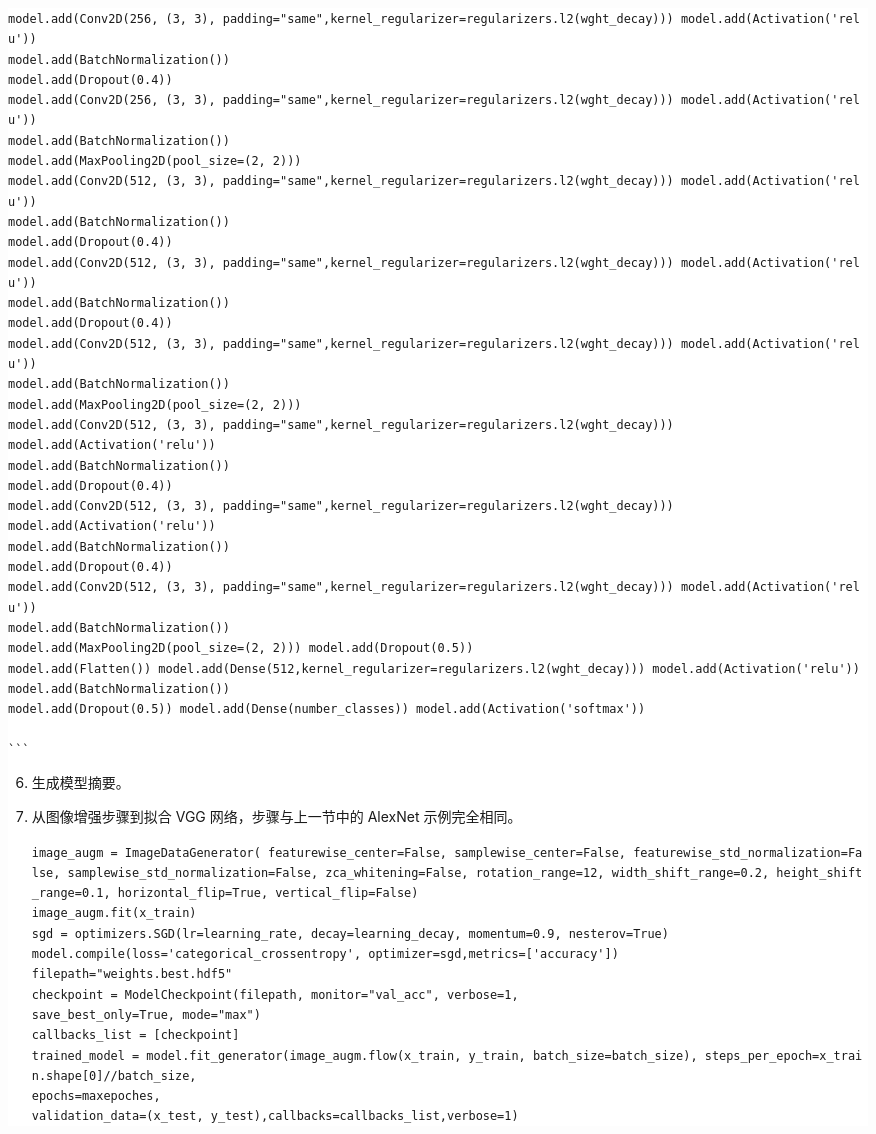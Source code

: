     model.add(Conv2D(256, (3, 3), padding="same",kernel_regularizer=regularizers.l2(wght_decay))) model.add(Activation('relu'))
    model.add(BatchNormalization())
    model.add(Dropout(0.4))
    model.add(Conv2D(256, (3, 3), padding="same",kernel_regularizer=regularizers.l2(wght_decay))) model.add(Activation('relu'))
    model.add(BatchNormalization())
    model.add(MaxPooling2D(pool_size=(2, 2)))
    model.add(Conv2D(512, (3, 3), padding="same",kernel_regularizer=regularizers.l2(wght_decay))) model.add(Activation('relu'))
    model.add(BatchNormalization())
    model.add(Dropout(0.4))
    model.add(Conv2D(512, (3, 3), padding="same",kernel_regularizer=regularizers.l2(wght_decay))) model.add(Activation('relu'))
    model.add(BatchNormalization())
    model.add(Dropout(0.4))
    model.add(Conv2D(512, (3, 3), padding="same",kernel_regularizer=regularizers.l2(wght_decay))) model.add(Activation('relu'))
    model.add(BatchNormalization())
    model.add(MaxPooling2D(pool_size=(2, 2)))
    model.add(Conv2D(512, (3, 3), padding="same",kernel_regularizer=regularizers.l2(wght_decay)))
    model.add(Activation('relu'))
    model.add(BatchNormalization())
    model.add(Dropout(0.4))
    model.add(Conv2D(512, (3, 3), padding="same",kernel_regularizer=regularizers.l2(wght_decay)))
    model.add(Activation('relu'))
    model.add(BatchNormalization())
    model.add(Dropout(0.4))
    model.add(Conv2D(512, (3, 3), padding="same",kernel_regularizer=regularizers.l2(wght_decay))) model.add(Activation('relu'))
    model.add(BatchNormalization())
    model.add(MaxPooling2D(pool_size=(2, 2))) model.add(Dropout(0.5))
    model.add(Flatten()) model.add(Dense(512,kernel_regularizer=regularizers.l2(wght_decay))) model.add(Activation('relu'))
    model.add(BatchNormalization())
    model.add(Dropout(0.5)) model.add(Dense(number_classes)) model.add(Activation('softmax'))

    ```

6.  生成模型摘要。

1.  从图像增强步骤到拟合 VGG 网络，步骤与上一节中的 AlexNet 示例完全相同。

    ```
    image_augm = ImageDataGenerator( featurewise_center=False, samplewise_center=False, featurewise_std_normalization=False, samplewise_std_normalization=False, zca_whitening=False, rotation_range=12, width_shift_range=0.2, height_shift_range=0.1, horizontal_flip=True, vertical_flip=False)
    image_augm.fit(x_train)
    sgd = optimizers.SGD(lr=learning_rate, decay=learning_decay, momentum=0.9, nesterov=True)
    model.compile(loss='categorical_crossentropy', optimizer=sgd,metrics=['accuracy'])
    filepath="weights.best.hdf5"
    checkpoint = ModelCheckpoint(filepath, monitor="val_acc", verbose=1,
    save_best_only=True, mode="max")
    callbacks_list = [checkpoint]
    trained_model = model.fit_generator(image_augm.flow(x_train, y_train, batch_size=batch_size), steps_per_epoch=x_train.shape[0]//batch_size,
    epochs=maxepoches,
    validation_data=(x_test, y_test),callbacks=callbacks_list,verbose=1)
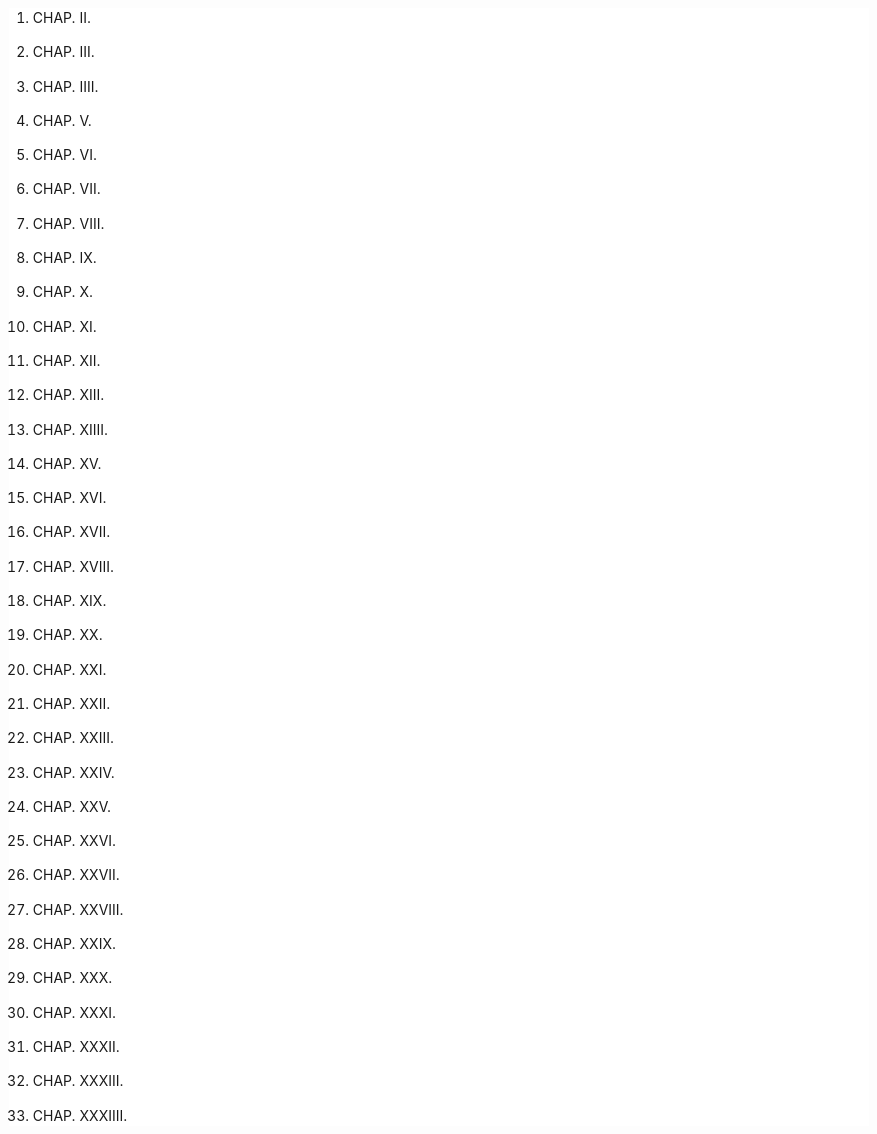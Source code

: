 1. CHAP. II.

1. CHAP. III.

1. CHAP. IIII.

1. CHAP. V.

1. CHAP. VI.

1. CHAP. VII.

1. CHAP. VIII.

1. CHAP. IX.

1. CHAP. X.

1. CHAP. XI.

1. CHAP. XII.

1. CHAP. XIII.

1. CHAP. XIIII.

1. CHAP. XV.

1. CHAP. XVI.

1. CHAP. XVII.

1. CHAP. XVIII.

1. CHAP. XIX.

1. CHAP. XX.

1. CHAP. XXI.

1. CHAP. XXII.

1. CHAP. XXIII.

1. CHAP. XXIV.

1. CHAP. XXV.

1. CHAP. XXVI.

1. CHAP. XXVII.

1. CHAP. XXVIII.

1. CHAP. XXIX.

1. CHAP. XXX.

1. CHAP. XXXI.

1. CHAP. XXXII.

1. CHAP. XXXIII.

1. CHAP. XXXIIII.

= = =

## EXERCISE BRIEF
The answer must be the lines from the one containing "1. CHAP. XV." to the final line of the data above, copied exactly, both included, with nothing added.

## SOLUTION TO THE EXERCISE
1. CHAP. XV.

1. CHAP. XVI.

1. CHAP. XVII.

1. CHAP. XVIII.

1. CHAP. XIX.

1. CHAP. XX.

1. CHAP. XXI.

1. CHAP. XXII.

1. CHAP. XXIII.

1. CHAP. XXIV.

1. CHAP. XXV.

1. CHAP. XXVI.

1. CHAP. XXVII.

1. CHAP. XXVIII.

1. CHAP. XXIX.

1. CHAP. XXX.

1. CHAP. XXXI.

1. CHAP. XXXII.

1. CHAP. XXXIII.

1. CHAP. XXXIIII.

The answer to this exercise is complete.